Integral with sine(x) and x multiplied

[gfd43tg]

Homework Statement

I'm doing a physics problem, but I'm stuck on the math part. My integral is

$$ \frac {2 \sqrt {15}}{a^{3}} \int_{0}^{a} \hspace{0.01 in} sin(\frac {n \pi}{a} x)x(a-x) dx $$
Where $a$ is a constant, and $n = 1,2,3,...$

Homework Equations

The Attempt at a Solution

I will separate these into two integrals

$$ \frac {2 \sqrt {15}}{a^{3}} \Big [ \int_{0}^{a} ax \hspace{0.01 in} sin(\frac {n \pi}{a}x) dx - \int_{0}^{a} x^{2} \hspace {0.01 in} sin( \frac {n \pi}{a} x) \Big ] dx $$

But from here, I know I could look up on the internet some sort of integral table, but the one I found

Is this integral reasonable to solve by hand, or is it just better to use the table?

 

[Dick]

Homework Statement

I'm doing a physics problem, but I'm stuck on the math part.
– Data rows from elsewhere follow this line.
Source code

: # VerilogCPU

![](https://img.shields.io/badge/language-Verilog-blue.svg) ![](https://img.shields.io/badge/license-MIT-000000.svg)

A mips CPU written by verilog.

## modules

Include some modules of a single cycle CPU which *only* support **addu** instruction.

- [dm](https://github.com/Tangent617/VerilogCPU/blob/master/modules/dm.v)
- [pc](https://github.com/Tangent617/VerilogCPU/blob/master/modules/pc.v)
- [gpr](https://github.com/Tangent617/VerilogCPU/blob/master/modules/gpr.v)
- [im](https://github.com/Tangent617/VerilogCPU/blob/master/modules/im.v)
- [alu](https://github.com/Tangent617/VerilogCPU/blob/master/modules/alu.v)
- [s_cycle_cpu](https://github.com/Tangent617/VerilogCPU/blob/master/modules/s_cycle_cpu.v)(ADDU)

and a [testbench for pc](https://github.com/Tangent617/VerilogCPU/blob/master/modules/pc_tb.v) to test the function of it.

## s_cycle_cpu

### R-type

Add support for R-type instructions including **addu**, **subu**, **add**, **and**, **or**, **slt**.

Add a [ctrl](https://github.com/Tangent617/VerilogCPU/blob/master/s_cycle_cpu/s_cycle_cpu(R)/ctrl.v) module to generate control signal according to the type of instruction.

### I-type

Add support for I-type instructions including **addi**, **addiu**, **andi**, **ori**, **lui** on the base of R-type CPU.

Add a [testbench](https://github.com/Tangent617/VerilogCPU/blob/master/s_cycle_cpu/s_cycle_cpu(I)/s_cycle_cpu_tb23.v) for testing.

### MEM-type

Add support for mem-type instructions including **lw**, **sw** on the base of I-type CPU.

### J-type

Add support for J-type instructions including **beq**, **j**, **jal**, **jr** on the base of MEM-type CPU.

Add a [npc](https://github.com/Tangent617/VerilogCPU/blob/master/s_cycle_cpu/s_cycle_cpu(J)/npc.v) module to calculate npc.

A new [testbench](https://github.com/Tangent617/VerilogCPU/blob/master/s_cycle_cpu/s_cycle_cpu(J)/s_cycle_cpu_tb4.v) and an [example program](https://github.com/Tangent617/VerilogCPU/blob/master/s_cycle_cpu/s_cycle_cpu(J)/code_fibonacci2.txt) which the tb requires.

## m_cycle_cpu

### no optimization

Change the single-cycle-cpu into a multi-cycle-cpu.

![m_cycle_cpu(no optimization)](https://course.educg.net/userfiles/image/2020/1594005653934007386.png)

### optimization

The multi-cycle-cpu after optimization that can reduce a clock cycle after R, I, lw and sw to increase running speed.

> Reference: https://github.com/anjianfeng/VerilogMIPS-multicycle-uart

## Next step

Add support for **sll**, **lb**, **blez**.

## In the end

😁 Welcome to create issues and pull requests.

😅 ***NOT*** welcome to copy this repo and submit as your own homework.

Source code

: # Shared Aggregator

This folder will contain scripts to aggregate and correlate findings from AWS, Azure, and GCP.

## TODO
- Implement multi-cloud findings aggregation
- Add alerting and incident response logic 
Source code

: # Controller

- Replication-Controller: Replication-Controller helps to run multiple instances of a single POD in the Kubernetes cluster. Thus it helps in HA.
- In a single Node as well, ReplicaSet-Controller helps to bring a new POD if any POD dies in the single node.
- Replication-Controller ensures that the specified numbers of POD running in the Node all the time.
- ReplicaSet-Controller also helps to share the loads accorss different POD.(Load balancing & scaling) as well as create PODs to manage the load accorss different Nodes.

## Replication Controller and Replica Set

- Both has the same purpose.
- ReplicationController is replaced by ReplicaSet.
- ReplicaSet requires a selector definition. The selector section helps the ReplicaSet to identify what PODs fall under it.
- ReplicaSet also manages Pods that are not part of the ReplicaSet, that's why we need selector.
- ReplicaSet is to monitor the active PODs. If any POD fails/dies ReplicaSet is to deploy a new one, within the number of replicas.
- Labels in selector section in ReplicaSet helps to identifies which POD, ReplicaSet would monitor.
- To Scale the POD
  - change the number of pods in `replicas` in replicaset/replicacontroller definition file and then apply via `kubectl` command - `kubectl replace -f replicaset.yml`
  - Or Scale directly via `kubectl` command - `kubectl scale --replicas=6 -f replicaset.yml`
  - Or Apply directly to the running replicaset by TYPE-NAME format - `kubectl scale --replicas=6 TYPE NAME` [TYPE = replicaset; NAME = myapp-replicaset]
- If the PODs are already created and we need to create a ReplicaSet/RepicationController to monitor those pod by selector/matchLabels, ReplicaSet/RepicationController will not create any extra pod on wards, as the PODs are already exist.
My integral is

$$ \frac {2 \sqrt {15}}{a^{3}} \int_{0}^{a} \hspace{0.01 in} sin(\frac {n \pi}{a} x)x(a-x) dx $$
Where $a$ is a constant, and $n = 1,2,3,...$

Homework Equations

The Attempt at a Solution

I will separate these into two integrals

$$ \frac {2 \sqrt {15}}{a^{3}} \Big [ \int_{0}^{a} ax \hspace{0.01 in} sin(\frac {n \pi}{a}x) dx - \int_{0}^{a} x^{2} \hspace {0.01 in} sin( \frac {n \pi}{a} x) \Big ] dx $$

But from here, I know I could look up on the internet some sort of integral table, but the one I found

View attachment 79722
View attachment 79723
Is this integral reasonable to solve by hand, or is it just better to use the table?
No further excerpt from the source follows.